Brief Facts of the Case

The case has two petitions, which dealt with a common question of law clubbed together. The court convicted the first petitioner for murder and sexual assault of a child. He got life imprisonment for a period of 25 years without remission. The court convicted the second petitioner for murder as well.

He was to serve rigorous imprisonment for life with the special direction of no remission for the rest of his life. The only exception was powers under Articles 72 and 161 of the Constitution of India. The issue in both petitions is whether a convict sentenced life has a right to furlough during the period while undergoing the sentence. This is with the stipulation that no remission would be granted for a particular period or the rest of the life.

Delhi High Court’s Observations

The Court reiterated the differences between parole and furlough. This was in respect of the standing decisions as well as the Delhi Prison Rules, 2018. For clarity, a furlough period is within the term of sentence. Hence, the period for which a furlough is granted need not be undergone in the prison. Whereas, a parole period is a period of absence. It is not included in the term of sentence awarded.

The Court observed that a multiplicity of judgments have enumerated the three kinds of remissions. The first one is under Article 72 and 161 of the Constitution.

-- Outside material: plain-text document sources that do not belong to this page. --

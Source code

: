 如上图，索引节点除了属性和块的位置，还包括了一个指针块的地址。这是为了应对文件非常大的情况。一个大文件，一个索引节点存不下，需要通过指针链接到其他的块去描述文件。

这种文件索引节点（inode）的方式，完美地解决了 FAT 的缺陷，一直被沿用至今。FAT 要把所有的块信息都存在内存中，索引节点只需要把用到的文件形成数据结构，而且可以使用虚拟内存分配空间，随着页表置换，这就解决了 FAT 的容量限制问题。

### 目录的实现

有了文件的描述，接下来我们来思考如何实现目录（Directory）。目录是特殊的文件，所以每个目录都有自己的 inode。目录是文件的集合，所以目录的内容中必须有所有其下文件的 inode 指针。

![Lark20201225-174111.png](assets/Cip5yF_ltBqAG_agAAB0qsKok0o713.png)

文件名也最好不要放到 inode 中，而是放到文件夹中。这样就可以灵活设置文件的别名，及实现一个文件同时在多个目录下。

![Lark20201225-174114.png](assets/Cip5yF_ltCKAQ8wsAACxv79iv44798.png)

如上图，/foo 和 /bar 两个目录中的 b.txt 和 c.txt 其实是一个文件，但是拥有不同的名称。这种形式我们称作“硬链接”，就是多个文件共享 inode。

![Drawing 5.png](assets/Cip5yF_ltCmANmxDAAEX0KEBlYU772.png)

It is to be exercisable by the President and Governor of the State. The President and Governor have the power to suspend, remit and commute the sentences. This can also happen in a situation where the court has awarded the death sentence and confirmed. Also, this power remains unaffected even by a judgment of a Court prescribing sentence of life without remission.

The two other kinds of remissions available to a prisoner are one under Section 432 Cr.P.C. and the other earned by a prisoner under the Prison Rules. These are for good behaviour and/or other stipulations prescribed in the Prison Rules of each state.

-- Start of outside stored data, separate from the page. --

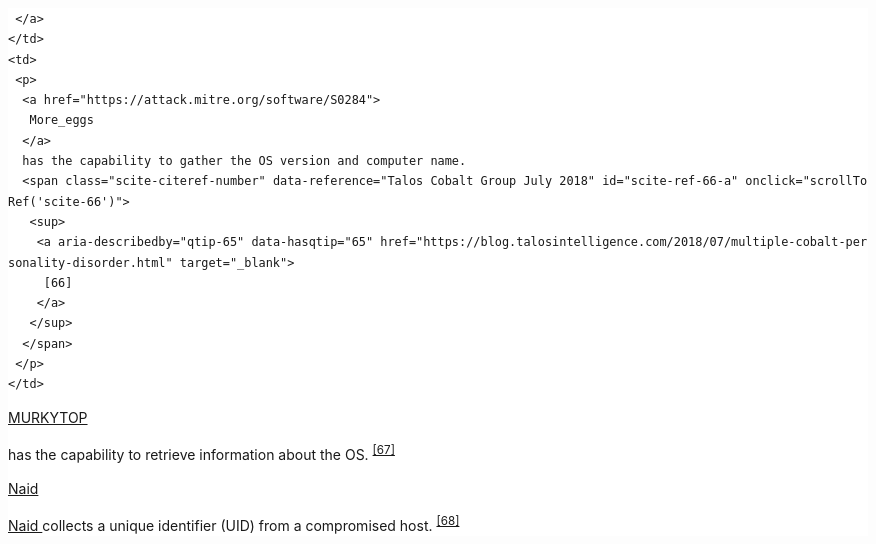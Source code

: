      </a>
    </td>
    <td>
     <p>
      <a href="https://attack.mitre.org/software/S0284">
       More_eggs
      </a>
      has the capability to gather the OS version and computer name.
      <span class="scite-citeref-number" data-reference="Talos Cobalt Group July 2018" id="scite-ref-66-a" onclick="scrollToRef('scite-66')">
       <sup>
        <a aria-describedby="qtip-65" data-hasqtip="65" href="https://blog.talosintelligence.com/2018/07/multiple-cobalt-personality-disorder.html" target="_blank">
         [66]
        </a>
       </sup>
      </span>
     </p>
    </td>
   </tr>
   <tr>
    <td>
     <a href="https://attack.mitre.org/software/S0233">
      MURKYTOP
     </a>
    </td>
    <td>
     <p>
      has the capability to retrieve information about the OS.
      <span class="scite-citeref-number" data-reference="FireEye Periscope March 2018" id="scite-ref-67-a" onclick="scrollToRef('scite-67')">
       <sup>
        <a aria-describedby="qtip-66" data-hasqtip="66" href="https://www.fireeye.com/blog/threat-research/2018/03/suspected-chinese-espionage-group-targeting-maritime-and-engineering-industries.html" target="_blank">
         [67]
        </a>
       </sup>
      </span>
     </p>
    </td>
   </tr>
   <tr>
    <td>
     <a href="https://attack.mitre.org/software/S0205">
      Naid
     </a>
    </td>
    <td>
     <p>
      <a href="https://attack.mitre.org/software/S0205">
       Naid
      </a>
      collects a unique identifier (UID) from a compromised host.
      <span class="scite-citeref-number" data-reference="Symantec Naid June 2012" id="scite-ref-68-a" onclick="scrollToRef('scite-68')">
       <sup>
        <a aria-describedby="qtip-67" data-hasqtip="67" href="https://www.symantec.com/security_response/writeup.jsp?docid=2012-061518-4639-99" target="_blank">
         [68]
        </a>
       </sup>
      </span>
     </p>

Opinions of the Court on reformative approach

On the aspect of the reformative approach, which the courts need to take to ensure the reformation prisoner into a meaningful citizen. The court further explained that the remedy of parole is still available to them, including to re-establish family ties.

It stated that a category of convicts with a specific direction in the sentence is not entitled to furloughs. Thus, it is not a non-reformative approach.

Further, the Court explained that a reformative approach has been adopted in the punishment sentence period. This is owing to the Section 302 of IPC that awards death or 14 years of imprisonment for the offence of murder. When Courts face the dilemma of 14 years being inadequate and death being excessive, the Court pronounces a sentence period of 30 or 40 years. The basis for the term is the gravity of the crime. Such an interpretation serves the purpose of reformative approach to a prisoner.

Court’s Decision

The Court held that no furlough could be granted because remission by way of parole was available to the convicts. Hence, the cases were disposed of. is now on Telegram. Follow us for regular legal updates and judgements from the court. Follow us on Google News,InstagramLinkedInFacebook & Twitter. You can also subscribe for our Weekly Email Updates. You can also contribute stories like this and help us spread awareness for a better society. Submit Your Post Now.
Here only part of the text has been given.